Monday, April 15, 2002

Israelis Say Arab Dead in Jenin Number in Dozens, Not Hundreds
As of this afternoon, the army had yet to allow the Red Cross, the local Red Crescent or the United Nations agency that operates refugee camps into the camp to collect the dead and wounded or to bring relief to the untold numbers of residents hiding in intact buildings.

When reporters moved through the camp with Israeli soldiers, pigeons and chickens were the only living creatures in the streets, but other reporters who had visited the camp on their own found clusters of residents hiding in the darkened, waterless hovels.

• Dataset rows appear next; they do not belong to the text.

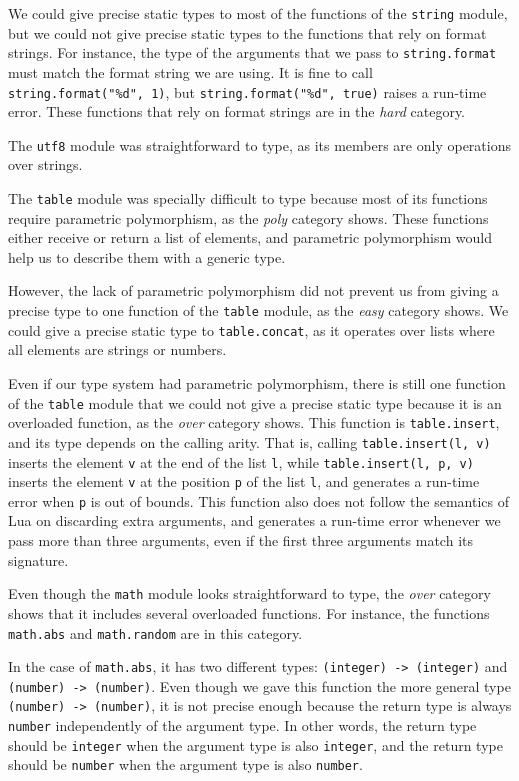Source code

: We could give precise static types to most of the functions of the
\texttt{string} module, but we could not give precise static types
to the functions that rely on format strings.
For instance, the type of the arguments that we pass to
\texttt{string.format} must match the format string we are using.
It is fine to call \texttt{string.format("\%d", 1)}, but
\texttt{string.format("\%d", true)} raises a run-time error.
These functions that rely on format strings are in the \emph{hard} category.

The \texttt{utf8} module was straightforward to type,
as its members are only operations over strings.

The \texttt{table} module was specially difficult to type because
most of its functions require parametric polymorphism,
as the \emph{poly} category shows.
These functions either receive or return a list of elements, and
parametric polymorphism would help us to describe them with a generic type.

However, the lack of parametric polymorphism did not prevent us from
giving a precise type to one function of the \texttt{table} module,
as the \emph{easy} category shows.
We could give a precise static type to \texttt{table.concat},
as it operates over lists where all elements are strings or numbers.

Even if our type system had parametric polymorphism, there is
still one function of the \texttt{table} module that we could
not give a precise static type because it is an overloaded function,
as the \emph{over} category shows.
This function is \texttt{table.insert}, and its type depends on
the calling arity.
That is, calling \texttt{table.insert(l, v)} inserts the
element \texttt{v} at the end of the list \texttt{l},
while \texttt{table.insert(l, p, v)} inserts the element \texttt{v}
at the position \texttt{p} of the list \texttt{l},
and generates a run-time error when \texttt{p} is out of bounds.
This function also does not follow the semantics of Lua on
discarding extra arguments, and generates a run-time error whenever
we pass more than three arguments, even if the first three arguments
match its signature.

Even though the \texttt{math} module looks straightforward to type,
the \emph{over} category shows that it includes several overloaded functions.
For instance, the functions \texttt{math.abs} and \texttt{math.random}
are in this category.

In the case of \texttt{math.abs},
it has two different types: \texttt{(integer) -> (integer)} and
\texttt{(number) -> (number)}.
Even though we gave this function the more general type \texttt{(number) -> (number)},
it is not precise enough because the return type is always \texttt{number}
independently of the argument type.
In other words, the return type should be \texttt{integer} when
the argument type is also \texttt{integer}, and the return type
should be \texttt{number} when the argument type is also \texttt{number}.

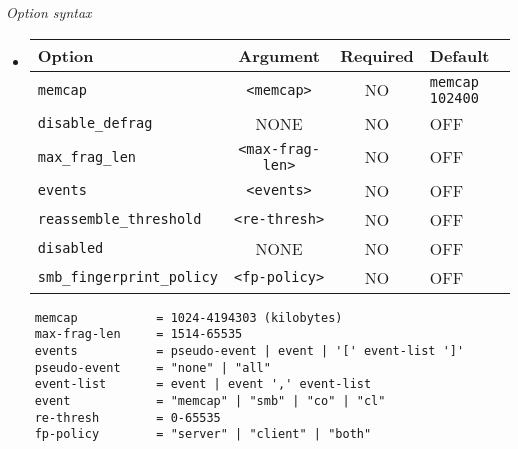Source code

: \documentclass[english]{report}
\begin{document}
\textit{Option syntax}
\begin{itemize}

\item[]
\begin{tabular}{|l|c|c|p{6cm}|}
\hline
Option & Argument & Required & Default\\
\hline
\hline
\texttt{memcap} & \texttt{<memcap>} & NO & \texttt{memcap 102400}\\
\hline
\texttt{disable\_defrag} & NONE & NO & OFF\\
\hline
\texttt{max\_frag\_len} & \texttt{<max-frag-len>} & NO & OFF\\
\hline
\texttt{events} & \texttt{<events>} & NO & OFF\\
\hline
\texttt{reassemble\_threshold} & \texttt{<re-thresh>} & NO & OFF\\
\hline
\texttt{disabled} & NONE & NO & OFF\\
\hline
\texttt{smb\_fingerprint\_policy} & \texttt{<fp-policy>} & NO & OFF\\
\hline
\end{tabular}
\end{itemize}

\footnotesize
\begin{verbatim}
    memcap           = 1024-4194303 (kilobytes)
    max-frag-len     = 1514-65535
    events           = pseudo-event | event | '[' event-list ']'
    pseudo-event     = "none" | "all"
    event-list       = event | event ',' event-list
    event            = "memcap" | "smb" | "co" | "cl"
    re-thresh        = 0-65535
    fp-policy        = "server" | "client" | "both"
\end{verbatim}
\normalsize
\end{document}
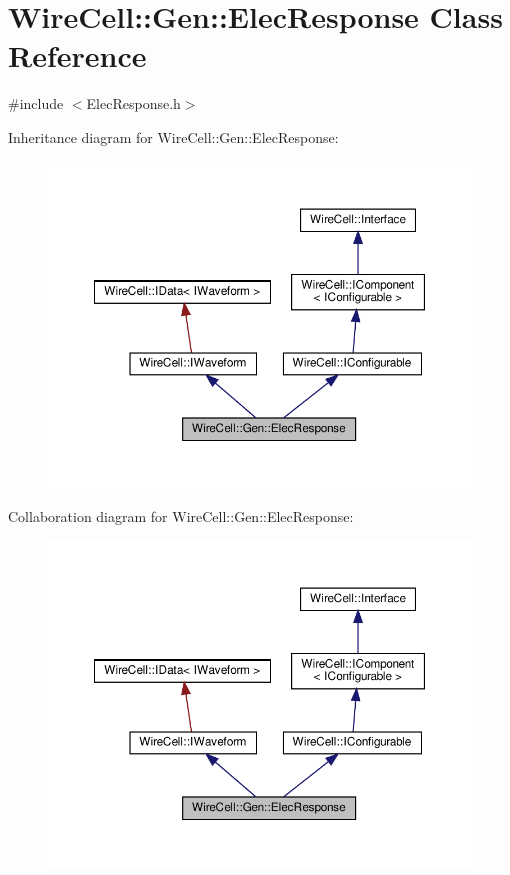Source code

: \hypertarget{class_wire_cell_1_1_gen_1_1_elec_response}{}\section{Wire\+Cell\+:\+:Gen\+:\+:Elec\+Response Class Reference}
\label{class_wire_cell_1_1_gen_1_1_elec_response}


{\ttfamily \#include $<$Elec\+Response.\+h$>$}



Inheritance diagram for Wire\+Cell\+:\+:Gen\+:\+:Elec\+Response\+:
\nopagebreak
\begin{figure}[H]
\begin{center}
\leavevmode
\includegraphics[width=350pt]{class_wire_cell_1_1_gen_1_1_elec_response__inherit__graph}
\end{center}
\end{figure}


Collaboration diagram for Wire\+Cell\+:\+:Gen\+:\+:Elec\+Response\+:
\nopagebreak
\begin{figure}[H]
\begin{center}
\leavevmode
\includegraphics[width=350pt]{class_wire_cell_1_1_gen_1_1_elec_response__coll__graph}
\end{center}
\end{figure}

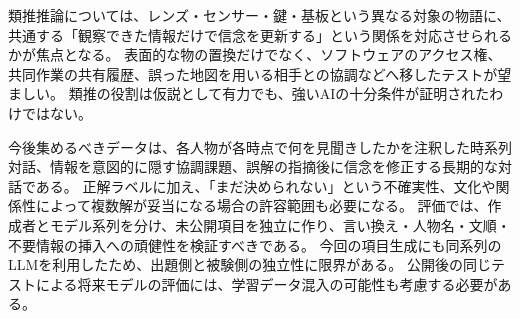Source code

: 類推推論については、レンズ・センサー・鍵・基板という異なる対象の物語に、共通する「観察できた情報だけで信念を更新する」という関係を対応させられるかが焦点となる。
表面的な物の置換だけでなく、ソフトウェアのアクセス権、共同作業の共有履歴、誤った地図を用いる相手との協調などへ移したテストが望ましい。
類推の役割は仮説として有力でも、強いAIの十分条件が証明されたわけではない。

今後集めるべきデータは、各人物が各時点で何を見聞きしたかを注釈した時系列対話、情報を意図的に隠す協調課題、誤解の指摘後に信念を修正する長期的な対話である。
正解ラベルに加え、「まだ決められない」という不確実性、文化や関係性によって複数解が妥当になる場合の許容範囲も必要になる。
評価では、作成者とモデル系列を分け、未公開項目を独立に作り、言い換え・人物名・文順・不要情報の挿入への頑健性を検証すべきである。
今回の項目生成にも同系列のLLMを利用したため、出題側と被験側の独立性に限界がある。
公開後の同じテストによる将来モデルの評価には、学習データ混入の可能性も考慮する必要がある\cite{tomreview}。
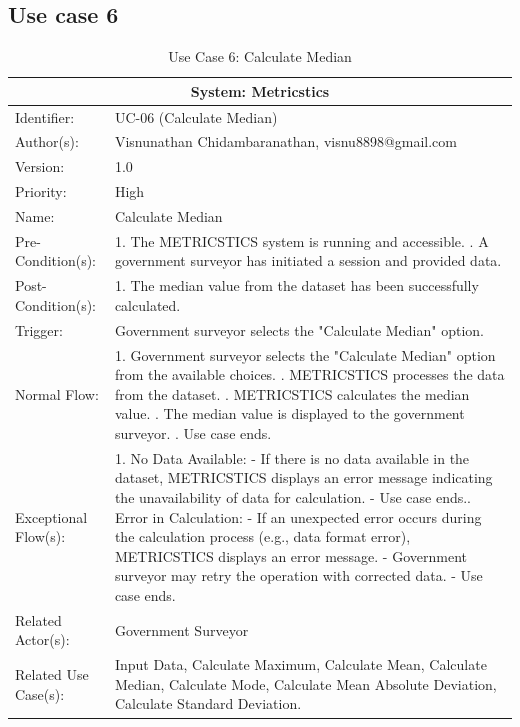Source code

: 
\begin{table}[h]
\subsection*{Use case 6}
\begin{tabular}{ | p{4cm} | p{10cm} | }
 \hline
 \multicolumn{2}{|c|}{System: Metricstics} \\
 \hline
 Identifier: & UC-06 (Calculate Median)  \\
 \hline
 Author(s): & Visnunathan Chidambaranathan, visnu8898@gmail.com     \\
 \hline
 Version: & 1.0	\\
 \hline
 Priority: & High	\\
 \hline
 Name: & Calculate Median   \\
 \hline
 Pre-Condition(s):  & {1. The METRICSTICS system is running and accessible. \newline 2. A government surveyor has initiated a session and provided data.  }\\
 \hline
 Post-Condition(s):  & {1. The median value from the dataset has been successfully calculated. }\\
 \hline
 Trigger: & Government surveyor selects the "Calculate Median" option. \\
 \hline
 Normal Flow:  & {1. Government surveyor selects the "Calculate Median" option from the available choices. \newline 2. METRICSTICS processes the data from the dataset. \newline 3. METRICSTICS calculates the median value. \newline 4. The median value is displayed to the government surveyor. \newline 5. Use case ends.}\\
 \hline
 Exceptional Flow(s):  & {1. No Data Available: \newline
   - If there is no data available in the dataset, METRICSTICS displays an error message indicating the unavailability of data for calculation.\newline
   - Use case ends.\newline
   2. Error in Calculation: \newline
   - If an unexpected error occurs during the calculation process (e.g., data format error), METRICSTICS displays an error message. \newline
   - Government surveyor may retry the operation with corrected data. \newline
   - Use case ends.}\\
 \hline
 Related Actor(s): & Government Surveyor\\
 \hline
 Related Use Case(s): & Input Data, Calculate Maximum, Calculate Mean, Calculate Median, Calculate Mode, Calculate Mean Absolute Deviation, Calculate Standard Deviation.\\
 \hline
 \end{tabular}
\renewcommand{\thetable}{\arabic{table}}
\caption{Use Case 6: Calculate Median}
\label{tab:table1}
\end{table}

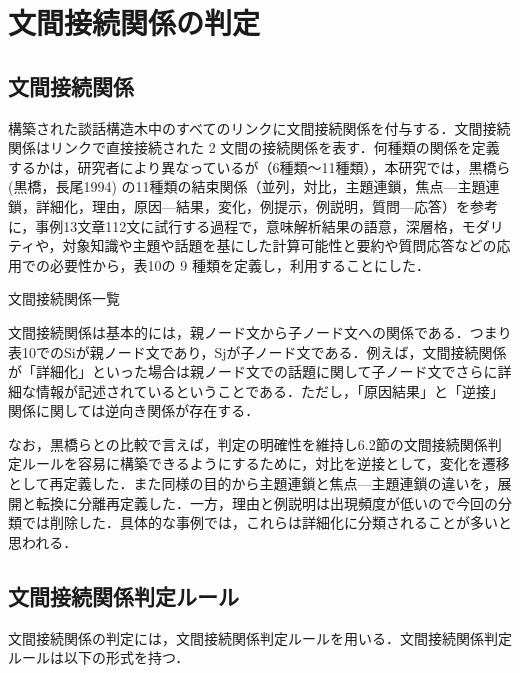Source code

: \documentclass[japanese]{jnlp_1.4}
\begin{document}
\section{文間接続関係の判定}
\label{sec:mylabel14}

\subsection{文間接続関係}
\label{sec:mylabel15}

構築された談話構造木中のすべてのリンクに文間接続関係を付与する．文間接続関係はリンクで直接接続された 2 文間の接続関係を表す．何種類の関係を定義するかは，研究者により異なっているが（6種類〜11種類），本研究では，黒橋ら (黒橋，長尾1994) の11種類の結束関係（並列，対比，主題連鎖，焦点—主題連鎖，詳細化，理由，原因—結果，変化，例提示，例説明，質問—応答）を参考に，事例13文章112文に試行する過程で，意味解析結果の語意，深層格，モダリティや，対象知識や主題や話題を基にした計算可能性と要約や質問応答などの応用での必要性から，表10の 9 種類を定義し，利用することにした．

\begin{table}[b]
\vspace{-1\baselineskip}
\caption{文間接続関係一覧}

\end{table}

文間接続関係は基本的には，親ノード文から子ノード文への関係である．つまり表10でのSiが親ノード文であり，Sjが子ノード文である．例えば，文間接続関係が「詳細化」といった場合は親ノード文での話題に関して子ノード文でさらに詳細な情報が記述されているということである．ただし，「原因結果」と「逆接」関係に関しては逆向き関係が存在する．

なお，黒橋らとの比較で言えば，判定の明確性を維持し6.2節の文間接続関係判定ルールを容易に構築できるようにするために，対比を逆接として，変化を遷移として再定義した．また同様の目的から主題連鎖と焦点—主題連鎖の違いを，展開と転換に分離再定義した．一方，理由と例説明は出現頻度が低いので今回の分類では削除した．具体的な事例では，これらは詳細化に分類されることが多いと思われる．


\subsection{文間接続関係判定ルール}
\label{sec:mylabel16}

文間接続関係の判定には，文間接続関係判定ルールを用いる．文間接続関係判定ルールは以下の形式を持つ．
\vspace{1\baselineskip}
\end{document}
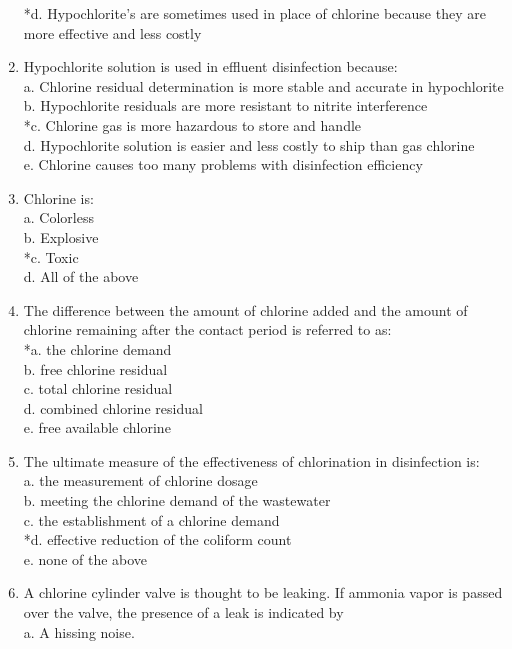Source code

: \begin{enumerate}
*d. Hypochlorite’s are sometimes used in place of chlorine because they are more effective and less costly \\
\item Hypochlorite solution is used in effluent disinfection because: \\
a. Chlorine residual determination is more stable and accurate in hypochlorite \\
b. Hypochlorite residuals are more resistant to nitrite interference \\
*c. Chlorine gas is more hazardous to store and handle \\
d. Hypochlorite solution is easier and less costly to ship than gas chlorine \\
e. Chlorine causes too many problems with disinfection efficiency \\
\item Chlorine is: \\
a. Colorless \\
b. Explosive \\
*c. Toxic \\
d. All of the above \\
\item The difference between the amount of chlorine added and the amount of chlorine remaining after the contact period is referred to as: \\
*a. the chlorine demand \\
b. free chlorine residual \\
c. total chlorine residual \\
d. combined chlorine residual \\
e. free available chlorine \\
\item The ultimate measure of the effectiveness of chlorination in disinfection is: \\
a. the measurement of chlorine dosage \\
b. meeting the chlorine demand of the wastewater \\
c. the establishment of a chlorine demand \\
*d. effective reduction of the coliform count \\
e. none of the above \\
\item A chlorine cylinder valve is thought to be leaking. If ammonia vapor is passed over the valve, the presence of a leak is indicated by \\
a. A hissing noise. \\

\end{enumerate}
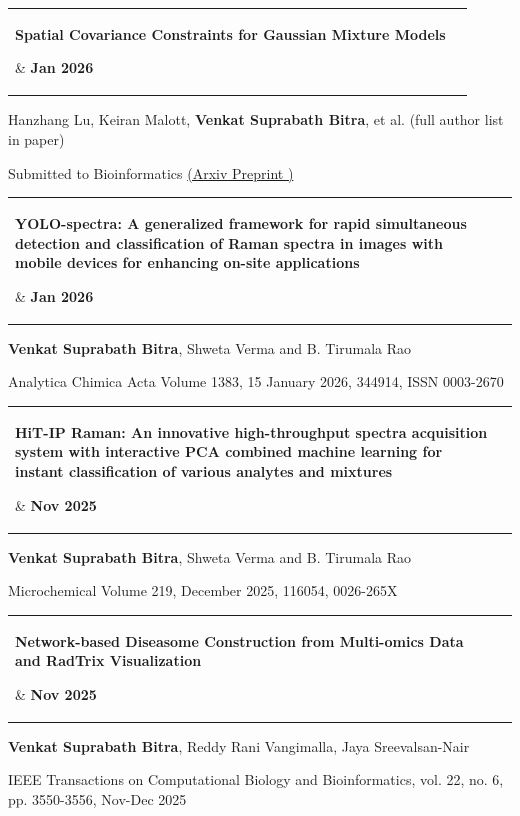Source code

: \documentclass[letterpaper,11pt]{article}
\makeatletter
\newcommand{\resumeItem}[1]{
  \item\small{
    {#1 \vspace{-2pt}}
  }
}
\newcommand{\publicationHeading}[2]{
    \item
    \begin{tabular*}{1.001\textwidth}{@{\extracolsep{\fill}} l r}
      \parbox[t]{0.9\textwidth}{\small#1} & \textbf{\small #2}\\
    \end{tabular*}\vspace{-7pt}
}
\makeatother
\begin{document}
\vspace{-12pt}

\publicationHeading{\textbf{Spatial Covariance Constraints for Gaussian Mixture Models}}{Jan 2026}
\vspace{-12pt}
\resumeItem{Hanzhang Lu, Keiran Malott, \textbf{Venkat Suprabath Bitra}, et al. (full author list in paper)}
\vspace{-4pt}
\resumeItem{Submitted to Bioinformatics \href{https://www.arxiv.org/abs/2601.11768}{(Arxiv Preprint \raisebox{-0.2\height}\faExternalLink)}}

\vspace{-12pt}

\publicationHeading{\textbf{YOLO-spectra: A generalized framework for rapid simultaneous detection and classification of Raman spectra in images with mobile devices for enhancing on-site applications}}{Jan 2026}
\vspace{-4pt}
\resumeItem{\textbf{Venkat Suprabath Bitra}, Shweta Verma and B. Tirumala Rao}
\vspace{-4pt}  
\resumeItem{ Analytica Chimica Acta
Volume 1383, 15 January 2026, 344914, ISSN 0003-2670 \href{https://doi.org/10.1016/j.aca.2025.344914}{\raisebox{-0.2\height}\faExternalLink}}

\vspace{-12pt}

\publicationHeading{\textbf{HiT-IP Raman: An innovative high-throughput spectra acquisition system with interactive PCA combined machine learning for instant classification of various analytes and mixtures}}{Nov 2025}
\vspace{-4pt}
\resumeItem{\textbf{Venkat Suprabath Bitra}, Shweta Verma and B. Tirumala Rao}
\vspace{-4pt}  
\resumeItem{ Microchemical Volume 219, December 2025, 116054, 0026-265X \href{https://doi.org/10.1016/j.microc.2025.116054}{\raisebox{-0.2\height}\faExternalLink}}

\vspace{-12pt}

\publicationHeading{\textbf{Network-based Diseasome Construction from Multi-omics Data and RadTrix Visualization}}{Nov 2025}
\vspace{-12pt}
\resumeItem{\textbf{Venkat Suprabath Bitra}, Reddy Rani Vangimalla, Jaya Sreevalsan-Nair}
\vspace{-4pt}
\resumeItem{IEEE Transactions on Computational Biology and Bioinformatics, vol. 22, no. 6, pp. 3550-3556, Nov-Dec 2025 \href{https://doi.org/10.1109/TCBBIO.2025.3599771}{\raisebox{-0.2\height}\faExternalLink}}
\end{document}
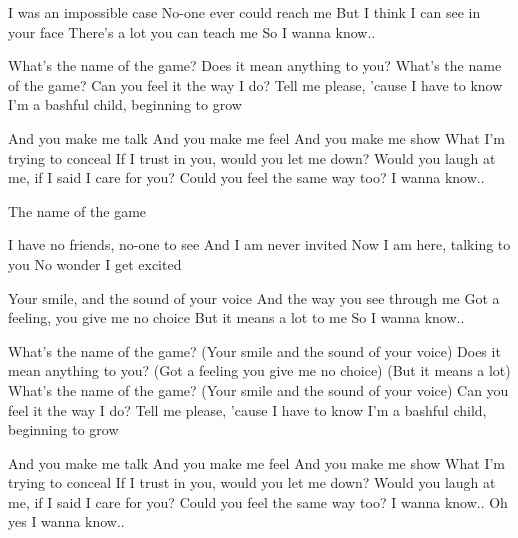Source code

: I was an impossible case 
No-one ever could reach me 
But I think I can see in your face 
There's a lot you can teach me 
So I wanna know.. 
 
What's the name of the game? 
Does it mean anything to you? 
What's the name of the game? 
Can you feel it the way I do? 
Tell me please, 'cause I have to know 
I'm a bashful child, beginning to grow 
 
And you make me talk 
And you make me feel 
And you make me show 
What I'm trying to conceal 
If I trust in you, would you let me down? 
Would you laugh at me, if I said I care for you? 
Could you feel the same way too? 
I wanna know.. 
 
The name of the game 
 
I have no friends, no-one to see 
And I am never invited 
Now I am here, talking to you 
No wonder I get excited 
 
Your smile, and the sound of your voice 
And the way you see through me 
Got a feeling, you give me no choice 
But it means a lot to me 
So I wanna know.. 
 
What's the name of the game? (Your smile and the sound of your voice) 
Does it mean anything to you? (Got a feeling you give me no choice) 
(But it means a lot) 
What's the name of the game? (Your smile and the sound of your voice) 
Can you feel it the way I do? 
Tell me please, 'cause I have to know 
I'm a bashful child, beginning to grow 
 
And you make me talk 
And you make me feel 
And you make me show 
What I'm trying to conceal 
If I trust in you, would you let me down? 
Would you laugh at me, if I said I care for you? 
Could you feel the same way too? 
I wanna know.. 
Oh yes I wanna know.. 
 
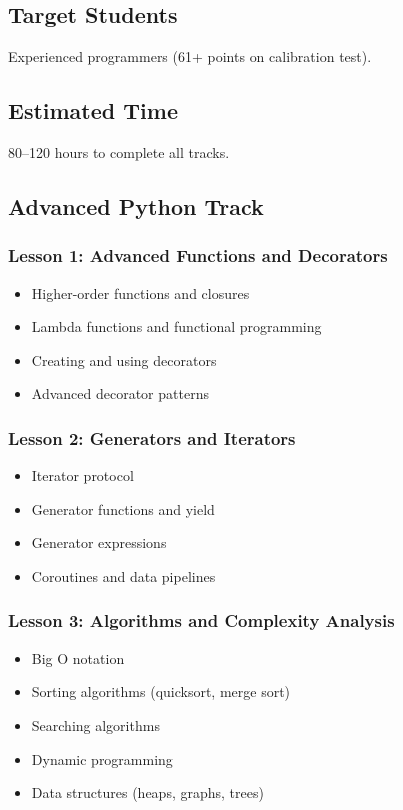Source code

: \documentclass[11pt,letterpaper]{article}
\begin{document}
\subsection{Target Students}
Experienced programmers (61+ points on calibration test).

\subsection{Estimated Time}
80--120 hours to complete all tracks.

\subsection{Advanced Python Track}

\subsubsection{Lesson 1: Advanced Functions and Decorators}
\begin{itemize}[leftmargin=*]
    \item Higher-order functions and closures
    \item Lambda functions and functional programming
    \item Creating and using decorators
    \item Advanced decorator patterns
\end{itemize}

\subsubsection{Lesson 2: Generators and Iterators}
\begin{itemize}[leftmargin=*]
    \item Iterator protocol
    \item Generator functions and yield
    \item Generator expressions
    \item Coroutines and data pipelines
\end{itemize}

\subsubsection{Lesson 3: Algorithms and Complexity Analysis}
\begin{itemize}[leftmargin=*]
    \item Big O notation
    \item Sorting algorithms (quicksort, merge sort)
    \item Searching algorithms
    \item Dynamic programming
    \item Data structures (heaps, graphs, trees)
\end{itemize}
\end{document}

After the Supreme Court ruling, the army announced tonight that it would start collecting bodies on Monday with Red Cross observers present. Then, if the Palestinian Red Crescent refused to take possession of the bodies, the army said it would bury them temporarily.
Even then, the full toll is not likely to become known unless the rubble is sifted.

If the death toll is not clear, the destruction is. In the best of times, a Palestinian refugee camp is not a pretty sight. Set up in 1948 to house families displaced in Israel's struggle for independence, they have evolved into tangled alleys of elemental concrete blocks, teeming with children, chickens and the occasional goat. They have also become cauldron of Palestinian resentment; the army said 23 of the last 100 suicide bombers had come from the Jenin camp.

It was through this warren that the bulldozers churned while rockets rained down. Today, the main street through the camp, Al Awde Street, was a muddy trail among sheared-off storefronts, broken slabs of concrete dangling by reinforcing rods, water burbling from broken pipes, tangles of electrical cable and shattered shops spilling goods.

Plastered walls were dotted with bullet holes. Many windows were shattered and some scorched by heavy explosions.

At one broad square where at least 20 houses had recently stood, the rubble had been bulldozed into tall mounds to clear roads for tanks, one of which lazily swiveled its turret.

If people had been crushed in the wreckage, there was no way to tell. Tanks and bulldozers had rolled over the debris, compacting it and covering it with dust and mud. It was here on Tuesday, Israeli officers said, that the soldiers walked into the trap.